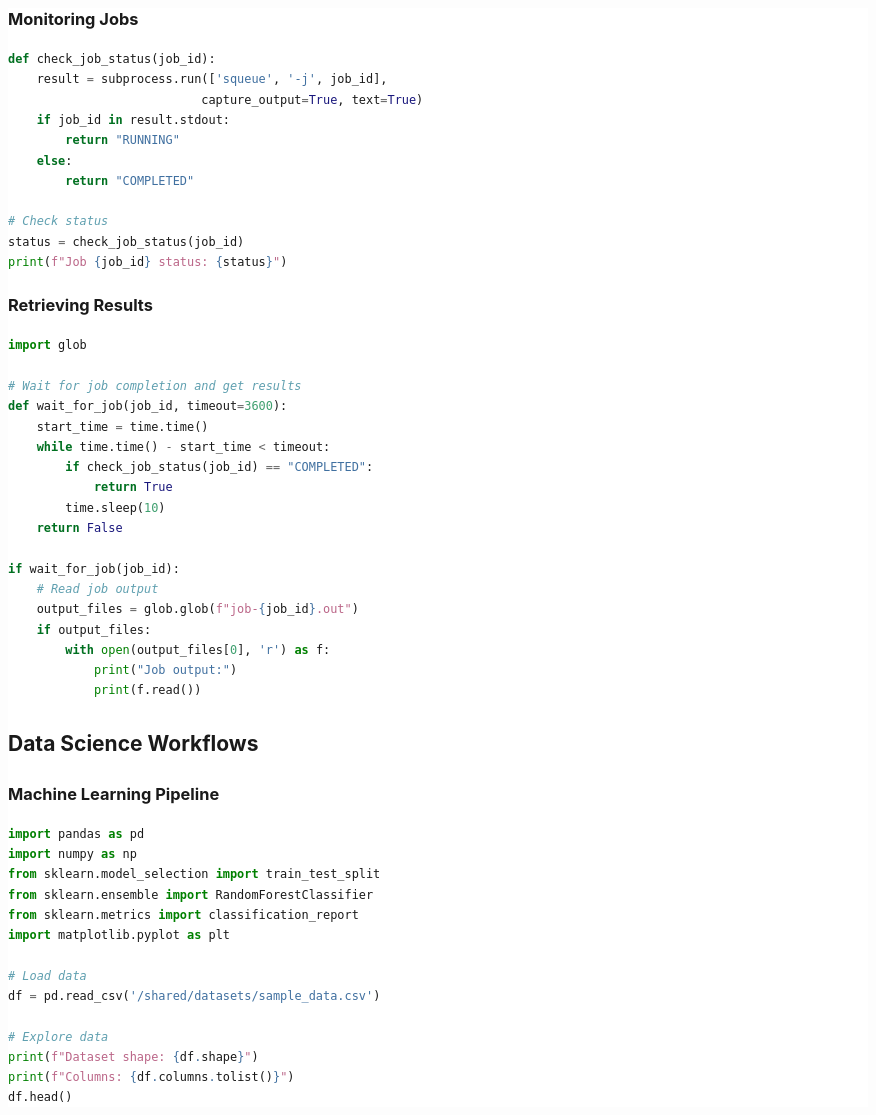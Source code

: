 ### Monitoring Jobs

```python
def check_job_status(job_id):
    result = subprocess.run(['squeue', '-j', job_id], 
                           capture_output=True, text=True)
    if job_id in result.stdout:
        return "RUNNING"
    else:
        return "COMPLETED"

# Check status
status = check_job_status(job_id)
print(f"Job {job_id} status: {status}")
```

### Retrieving Results

```python
import glob

# Wait for job completion and get results
def wait_for_job(job_id, timeout=3600):
    start_time = time.time()
    while time.time() - start_time < timeout:
        if check_job_status(job_id) == "COMPLETED":
            return True
        time.sleep(10)
    return False

if wait_for_job(job_id):
    # Read job output
    output_files = glob.glob(f"job-{job_id}.out")
    if output_files:
        with open(output_files[0], 'r') as f:
            print("Job output:")
            print(f.read())
```

## Data Science Workflows

### Machine Learning Pipeline

```python
import pandas as pd
import numpy as np
from sklearn.model_selection import train_test_split
from sklearn.ensemble import RandomForestClassifier
from sklearn.metrics import classification_report
import matplotlib.pyplot as plt

# Load data
df = pd.read_csv('/shared/datasets/sample_data.csv')

# Explore data
print(f"Dataset shape: {df.shape}")
print(f"Columns: {df.columns.tolist()}")
df.head()
```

-- -- --

→ The problem
Reproduce exactly the line containing "## Data Science Workflows" and all lines after it through the end of the listing above; leave out every earlier line.

→ Solution
## Data Science Workflows

### Machine Learning Pipeline

```python
import pandas as pd
import numpy as np
from sklearn.model_selection import train_test_split
from sklearn.ensemble import RandomForestClassifier
from sklearn.metrics import classification_report
import matplotlib.pyplot as plt

# Load data
df = pd.read_csv('/shared/datasets/sample_data.csv')

# Explore data
print(f"Dataset shape: {df.shape}")
print(f"Columns: {df.columns.tolist()}")
df.head()
```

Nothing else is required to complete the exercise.